News Release

What and where in the processing of body-part information

Peer-Reviewed Publication

Tohoku University

What and Where in the Processing of Body-Part Information (1 of 2)

image: Body awareness -- our brain integrates visual, tactile and proprioceptive information to know that seen body parts are part of our own body. view more 

Credit: Kazumichi Matsumiya

Our brain tells us where parts of the body are in space. We know without looking if our arm is in the air, our foot is in front of the other or beside it. It is called proprioception or body localization and helps us locate our body parts.

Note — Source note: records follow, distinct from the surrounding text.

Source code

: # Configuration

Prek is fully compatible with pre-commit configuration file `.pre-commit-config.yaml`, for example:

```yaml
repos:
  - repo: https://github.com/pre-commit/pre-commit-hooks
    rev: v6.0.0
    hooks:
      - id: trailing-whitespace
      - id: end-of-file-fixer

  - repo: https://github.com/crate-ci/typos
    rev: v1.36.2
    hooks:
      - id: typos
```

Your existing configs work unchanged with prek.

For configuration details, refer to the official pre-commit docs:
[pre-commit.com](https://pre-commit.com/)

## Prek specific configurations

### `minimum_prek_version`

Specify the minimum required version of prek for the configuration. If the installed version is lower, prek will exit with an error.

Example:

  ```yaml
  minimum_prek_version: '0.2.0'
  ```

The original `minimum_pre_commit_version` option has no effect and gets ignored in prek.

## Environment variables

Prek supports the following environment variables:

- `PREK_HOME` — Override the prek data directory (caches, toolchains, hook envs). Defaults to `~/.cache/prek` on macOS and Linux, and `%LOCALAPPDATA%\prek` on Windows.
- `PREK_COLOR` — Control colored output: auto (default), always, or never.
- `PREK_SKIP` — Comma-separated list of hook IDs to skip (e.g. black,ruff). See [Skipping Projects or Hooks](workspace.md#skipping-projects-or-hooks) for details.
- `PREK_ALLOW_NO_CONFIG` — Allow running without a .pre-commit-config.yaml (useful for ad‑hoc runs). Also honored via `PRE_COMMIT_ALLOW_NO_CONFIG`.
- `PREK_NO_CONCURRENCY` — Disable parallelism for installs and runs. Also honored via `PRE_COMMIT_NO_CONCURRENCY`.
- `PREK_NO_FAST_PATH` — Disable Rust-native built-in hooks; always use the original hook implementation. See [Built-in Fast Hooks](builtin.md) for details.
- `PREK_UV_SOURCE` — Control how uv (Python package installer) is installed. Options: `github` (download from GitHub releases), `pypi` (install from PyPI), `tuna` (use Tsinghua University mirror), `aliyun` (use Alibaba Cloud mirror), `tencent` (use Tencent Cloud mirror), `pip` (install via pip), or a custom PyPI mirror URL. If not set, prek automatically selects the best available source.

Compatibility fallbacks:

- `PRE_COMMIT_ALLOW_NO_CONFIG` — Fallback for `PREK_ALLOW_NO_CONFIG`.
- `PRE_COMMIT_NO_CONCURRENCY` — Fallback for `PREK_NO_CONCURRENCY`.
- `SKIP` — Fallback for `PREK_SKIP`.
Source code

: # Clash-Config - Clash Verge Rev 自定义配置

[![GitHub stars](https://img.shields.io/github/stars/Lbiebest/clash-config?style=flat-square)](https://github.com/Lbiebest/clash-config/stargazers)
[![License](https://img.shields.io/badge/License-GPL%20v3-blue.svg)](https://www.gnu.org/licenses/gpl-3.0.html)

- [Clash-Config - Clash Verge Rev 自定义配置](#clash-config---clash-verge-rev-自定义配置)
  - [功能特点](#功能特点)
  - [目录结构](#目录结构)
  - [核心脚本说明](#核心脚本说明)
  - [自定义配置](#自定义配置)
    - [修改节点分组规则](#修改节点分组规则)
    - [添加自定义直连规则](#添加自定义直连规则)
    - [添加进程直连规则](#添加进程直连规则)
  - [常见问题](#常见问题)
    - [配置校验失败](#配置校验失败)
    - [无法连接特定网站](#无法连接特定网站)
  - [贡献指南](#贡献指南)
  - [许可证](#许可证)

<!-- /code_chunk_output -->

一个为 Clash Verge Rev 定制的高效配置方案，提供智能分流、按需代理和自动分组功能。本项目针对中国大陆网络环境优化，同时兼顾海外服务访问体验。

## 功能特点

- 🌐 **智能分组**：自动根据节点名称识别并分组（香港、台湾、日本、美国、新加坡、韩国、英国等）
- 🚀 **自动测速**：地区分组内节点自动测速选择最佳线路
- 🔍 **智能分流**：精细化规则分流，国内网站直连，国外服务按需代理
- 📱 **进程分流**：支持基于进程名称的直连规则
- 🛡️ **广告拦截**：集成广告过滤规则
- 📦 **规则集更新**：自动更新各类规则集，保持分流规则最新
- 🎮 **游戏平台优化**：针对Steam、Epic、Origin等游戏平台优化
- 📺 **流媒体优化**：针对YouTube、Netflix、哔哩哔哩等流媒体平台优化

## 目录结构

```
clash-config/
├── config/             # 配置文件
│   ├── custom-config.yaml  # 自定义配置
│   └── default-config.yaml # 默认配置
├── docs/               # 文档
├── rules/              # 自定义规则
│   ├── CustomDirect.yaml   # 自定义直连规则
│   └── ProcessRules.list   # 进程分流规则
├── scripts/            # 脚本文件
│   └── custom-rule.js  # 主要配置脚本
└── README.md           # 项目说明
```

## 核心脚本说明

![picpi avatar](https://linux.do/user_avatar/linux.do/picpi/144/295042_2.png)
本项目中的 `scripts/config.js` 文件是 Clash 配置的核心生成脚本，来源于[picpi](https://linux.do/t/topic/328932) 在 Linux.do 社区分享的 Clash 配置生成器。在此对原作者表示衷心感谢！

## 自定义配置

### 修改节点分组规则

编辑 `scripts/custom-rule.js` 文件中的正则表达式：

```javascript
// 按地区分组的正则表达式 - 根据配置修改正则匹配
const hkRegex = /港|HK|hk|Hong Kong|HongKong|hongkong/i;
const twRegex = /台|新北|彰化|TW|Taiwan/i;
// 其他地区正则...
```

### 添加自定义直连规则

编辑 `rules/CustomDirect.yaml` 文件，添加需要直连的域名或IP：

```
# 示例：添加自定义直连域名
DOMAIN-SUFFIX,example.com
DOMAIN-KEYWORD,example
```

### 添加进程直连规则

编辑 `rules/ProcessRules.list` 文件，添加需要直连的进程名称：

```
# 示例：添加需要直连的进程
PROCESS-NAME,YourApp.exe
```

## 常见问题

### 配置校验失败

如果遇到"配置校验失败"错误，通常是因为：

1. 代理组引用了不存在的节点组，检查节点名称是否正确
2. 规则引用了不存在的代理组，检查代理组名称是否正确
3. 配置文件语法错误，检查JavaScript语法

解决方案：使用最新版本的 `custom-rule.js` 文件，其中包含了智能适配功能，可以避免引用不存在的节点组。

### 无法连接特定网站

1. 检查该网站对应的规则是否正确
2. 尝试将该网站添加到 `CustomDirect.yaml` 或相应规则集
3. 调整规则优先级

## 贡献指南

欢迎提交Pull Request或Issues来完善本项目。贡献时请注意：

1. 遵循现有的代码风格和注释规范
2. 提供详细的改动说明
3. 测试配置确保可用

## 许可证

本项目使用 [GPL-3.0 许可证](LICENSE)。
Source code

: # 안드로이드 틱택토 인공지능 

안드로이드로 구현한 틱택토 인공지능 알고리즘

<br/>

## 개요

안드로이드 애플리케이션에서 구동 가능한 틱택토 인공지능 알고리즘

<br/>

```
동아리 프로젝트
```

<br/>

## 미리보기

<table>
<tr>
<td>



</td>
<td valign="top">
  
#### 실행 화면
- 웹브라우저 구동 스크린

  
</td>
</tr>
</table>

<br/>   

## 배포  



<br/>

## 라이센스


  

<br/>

We also know that our foot/hand/tongue is part of us and that we have control of it because it can be sensed or felt.

Until now, it has been assumed that the perceived location of one's body part can be used as a behavioral measure to assess the feeling of owning a body part. This means that the experience of where one's body parts are perceived to be located in space (body localization) and the experience of identifying with the body parts (body ownership) depend on the same process in the brain.

However, Kazumichi Matsumiya, a researcher at Tohoku University in Japan has identified that there are in fact two processes underlying body awareness.

To investigate whether the processing pathway is shared between body localization and body ownership, Matsumiya used a computational model of multisensory integration processes and applied this model to a perceptual illusion in which ownership over an artificial hand is experienced.

He found that variances predicted by the model are similar to those observed in localization of the participant's hand, but systematically diverge from those observed in ownership of the artificial hand. These findings provide strong evidence for separate processes between ownership and localization of body parts, and indicate a need to revise current models of body part ownership.

Results from this study suggest that the neural substrates for perceptual identification of one's body parts--such as body ownership--are distinct from those underlying spatial localization of the body parts, thus implying a functional distinction between "what" and "where" in the processing of body part information.

These findings may have implications for understanding the underlying mechanisms for body self-awareness that play an important role in rehabilitation to overcome motor dysfunctions.